The first couple of bites were kind of weird. I wasn’t quite sure what to think of the taste. It surely wasn’t as sweet as I’d anticipated. Actually, you know how blueberries have a sweet but bitter taste to them? Boo Berry is kind of like that. It’s not overly sweet like many breakfast cereals, so if you’re someone who doesn’t like too much sugar and thus generally despises cereal, you might want to try this.

But yeah, it does taste kind of like blueberry.

Boo Berry, before milk.

Boo Berry, before milk.

Scattered amidst the cute ghost-shaped pieces of cereal are a bunch of marbits (marshmellow bits). I’m pretty sure that they’re just standard General Mills marbits, like what you’d find in Lucky Charms. They serve mostly to provide a bit of a sugary punch without overloading on sweetness, I think. Or, if you’re that kind of child, they’re the things that you deliberately don’t eat until you’ve eaten all of the cereal, and then you shove them all in your mouth at once. I’m not going to lie, I saved about five of them at the end in order to do this.

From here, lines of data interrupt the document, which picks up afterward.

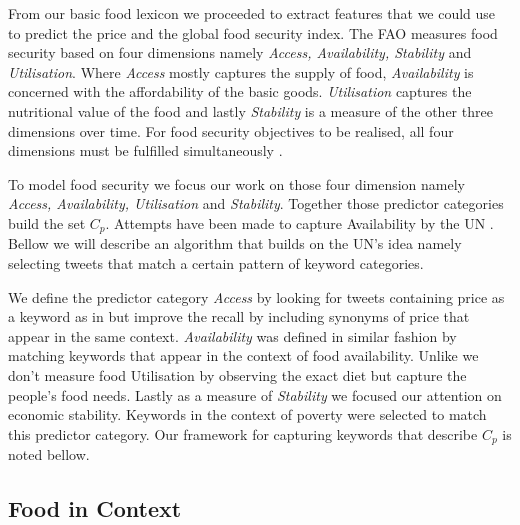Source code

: \documentclass[12pt]{report}
\begin{document}
From our basic food lexicon we proceeded to extract features that we could use to predict the price and the global food security index. The FAO measures food security based on four dimensions namely \emph{Access, Availability, Stability} and \emph{Utilisation}. Where \emph{Access} mostly captures the supply of food, \emph{Availability} is concerned with the affordability of the basic goods. \emph{Utilisation} captures the nutritional value of the food and lastly \emph{Stability} is a measure of the other three dimensions over time. For food security objectives to be realised, all four dimensions must be fulfilled simultaneously \cite{fao2008}. 


To model food security we focus our work on those four dimension namely \emph{Access, Availability, Utilisation} and \emph{Stability}. Together those predictor categories build the set $C_p$. Attempts have been made to capture Availability by the UN \cite{ungp2013}. Bellow we will describe an algorithm that builds on the UN's idea namely selecting tweets that match a certain pattern of keyword categories. 


We define the predictor category \emph{Access} by looking for tweets containing price as a keyword as in \cite{ungp2013} but improve the recall by including synonyms of price that appear in the same context. \emph{Availability} was defined in similar fashion by matching keywords that appear in the context of food availability. Unlike \cite{AbbarMW14} we don't measure food Utilisation by observing the exact diet but capture the people's food needs. Lastly as a measure of \emph{Stability} we focused our attention on economic stability. Keywords in the context of  poverty were selected to match this predictor category. Our framework for capturing keywords that describe $C_p$ is noted bellow. 


\subsection{Food in Context}
\label{subsec:hal}
\end{document}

The weird thing is, the more I ate of the cereal, the more I started to like it. Ordinarily, I’m fond of very sweet cereals. I typically start my day with a bowl of Capn’ Crunch. Boo Berry is not nearly as sweet as Capn’ Crunch (it has about 1/2 the amount of sugar in an equivalent serving), and yet there is an alluring aspect which I cannot presently identify. Maybe it’s because it’s so subtle, or because it’s so different, or maybe it’s just one of those foods that tastes better the more you eat of it (Does that happen to anybody else? Do I just not have a refined palette?).

Before I began typing this article up, I was thinking about it. I kind of wanted another bowl, but I knew that I would need to wait until the next morning. It is now, at the time of this writing, lunch time, and the only thing that sounds good is more Boo Berry. I don’t know what’s happening. What have I done?

I will need to wait until tomorrow to finish this article.

The Verdict

I waited over a week to finish this article.

Alright, so first of all, the cereal tastes very different depending on whether and how you combine it with milk. As a dry cereal, the blueberry flavour is much stronger. The milk dilutes the flavour, but it doesn’t make it bad. My personal suggestion is to pour a half a cup of milk over the top and let it sit at the bottom, and then eat the cereal off the top dry or lightly doused. Interestingly, the mlik doesn’t become infused with the blueberry flavour all that much, so I’m not sure what happens there.

It is at this point that I recognize my hubris in believing that I could even come close to providing a satisfying critique for this article. I can’t describe what it is about Boo Berry that draws me to it so much. I feel like a schoolchild engaging in a generic writing prompt. “I like Boo Berry. I like it a lot.” There, is that a good enough answer? That doin’ anything for ya?

Secondly, even a week later, eating a bowl of Boo Berry after taking three days of other breakfasts, I’m sitting here at lunch time and I’m thinking about that cereal again. The taste doesn’t linger in your mouth. It just… haunts me. It haunts me. That’s what it does. It is a ghost-themed cereal that takes basically possesses me to eat more of it.

I understand now.

I understand so many things.

I understand why people are willing to go to such extreme lengths to get ahold of some Boo Berry. The people who love it have fallen to his ghastly charm. The man known as RoG doesn’t exist, and probably hasn’t for a very long time. He is merely a fleshy puppet, a vessel for Boo Berry to use to spread his word across the physical plane and lure more hapless individuals into him. He is gathering souls. I know not for what purpose.

Hahah. Hah. Just kidding. So in summation, you should try Boo Berry, mortals – er, I mean, dear readers. Partake of the feast, and join us – uhhh, that is, join us in enjoying this delicious General Mills breakfast cereal. Seriously, I actually really like this stuff. I’m alternating each day, Boo Berry one day, Capn’ Crunch the next, in an effort to extend the longevity of the box. Once it’s gone, I don’t know what I’ll do. Probably drive across the country in search of more boxes. I doubt you’ll hear from me for many months. When you do, it’ll be on NoSleep.